Who are entrepreneurs? Sometimes they are the people who leave the corporate world to pursue their own dreams. In many cases, they may be individuals who have found themselves dislocated or “downsized” from a previous job. One characteristic is common to both groups, however: Entrepreneurs are self-made.
Most people aren’t born entrepreneurs; they develop into them. One prerequisite appears to be an individual decision that now is the time to take charge of one’s life. The experience may be difficult at times and the entrepreneur may even return to corporate life. Just as often, however, a difficult experience may serve to make the entrepreneur even more determined to succeed.
The Will to Succeed
Perhaps the most significant characteristic of entrepreneurs is their passionate attachment to their product or enterprise. They find it relatively easy to work long hours, often for less than they might earn in the corporate world.
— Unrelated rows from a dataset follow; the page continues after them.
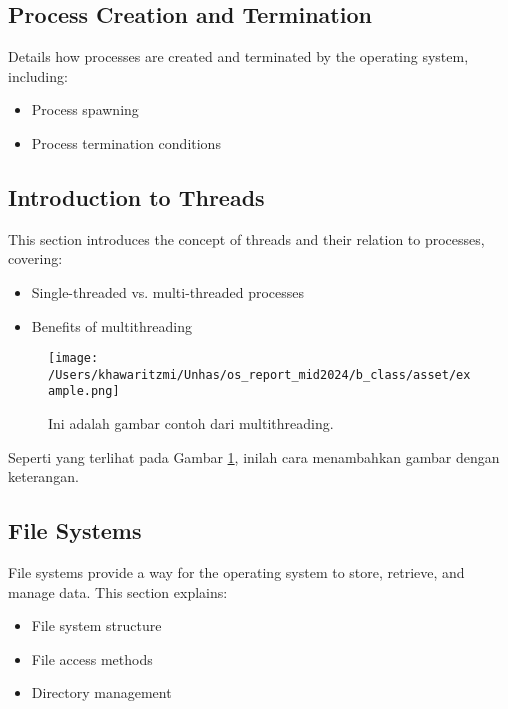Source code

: \documentclass[12pt]{article}
\begin{document}
\subsection{Process Creation and Termination}
Details how processes are created and terminated by the operating system, including:
\begin{itemize}
    \item Process spawning
    \item Process termination conditions
\end{itemize}

\subsection{Introduction to Threads}
This section introduces the concept of threads and their relation to processes, covering:
\begin{itemize}
    \item Single-threaded vs. multi-threaded processes
    \item Benefits of multithreading
\end{itemize}

\begin{figure}[h]
    \centering
    \texttt{[image: /Users/khawaritzmi/Unhas/os\_report\_mid2024/b\_class/asset/example.png]}  %
    \caption{Ini adalah gambar contoh dari multithreading.}
    \label{fig:contoh_gambar}
\end{figure}

Seperti yang terlihat pada Gambar \ref{fig:contoh_gambar}, inilah cara menambahkan gambar dengan keterangan.

\subsection{File Systems}
File systems provide a way for the operating system to store, retrieve, and manage data. This section explains:
\begin{itemize}
    \item File system structure
    \item File access methods
    \item Directory management
\end{itemize}
\end{document}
Corporations that have lost these individuals have lost the value of their successes, as well as the value of their failures, which often drives the individual to work even harder.
Against the Odds
Another significant characteristic of entrepreneurs is the way they perceive risk. An entrepreneur does not view risk quantitatively or statistically, as those less passionate tend to view it. Entrepreneurs believe the odds are directly affected by their own skills and efforts. Consequently, while entrepreneurs take initiatives that others would view as risks, entrepreneurs see these initiatives as moving one step at a time toward their goals. This does not mean they are unaware of the risks; to be in touch with reality entails accepting responsibility for failure. Entrepreneurs know they have no one to blame but themselves if they fail.
Persevering through Trial and Error
Entrepreneurs, like other managers, make financial errors and miscalculations, but they often correct most of them before anyone notices—and learn from the error. The process of correcting an error, and of reacting to the consequences of a bad decision, builds fiber in managerial character. It makes the entrepreneur a stronger force in the economy, as well as a more confident leader in the marketplace. True entrepreneurial courage grows through taking control of your future, and experiencing the survival of a vision through both successful and not so successful decision making.
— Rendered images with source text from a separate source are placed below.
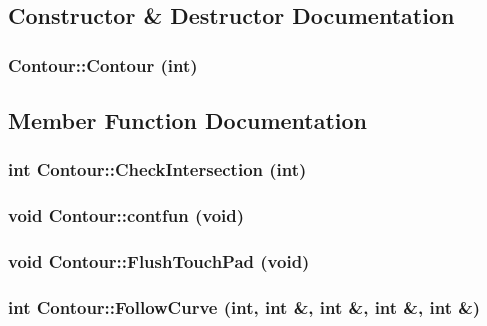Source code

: \subsection{Constructor \& Destructor Documentation}
\hypertarget{classContour_a10}{
\subsubsection[Contour]{\setlength{\rightskip}{0pt plus 5cm}Contour::Contour (int)}}
\label{classContour_a10}




\subsection{Member Function Documentation}
\hypertarget{classContour_a4}{
\subsubsection[CheckIntersection]{\setlength{\rightskip}{0pt plus 5cm}int Contour::Check\-Intersection (int)}}
\label{classContour_a4}


\hypertarget{classContour_a2}{
\subsubsection[contfun]{\setlength{\rightskip}{0pt plus 5cm}void Contour::contfun (void)}}
\label{classContour_a2}


\hypertarget{classContour_a9}{
\subsubsection[FlushTouchPad]{\setlength{\rightskip}{0pt plus 5cm}void Contour::Flush\-Touch\-Pad (void)}}
\label{classContour_a9}


\hypertarget{classContour_a6}{
\subsubsection[FollowCurve]{\setlength{\rightskip}{0pt plus 5cm}int Contour::Follow\-Curve (int, int \&, int \&, int \&, int \&)}}
\label{classContour_a6}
Is it possible for someone without these basic characteristics to develop entrepreneurial qualities? These characteristics can be developed by those who find themselves in an entrepreneurial situation, particularly if their early efforts are successful. Individuals soon learn they are in control of their own financial and employment destiny as they observe peers engaged in the entrepreneurial process and come to believe that they can do as well themselves!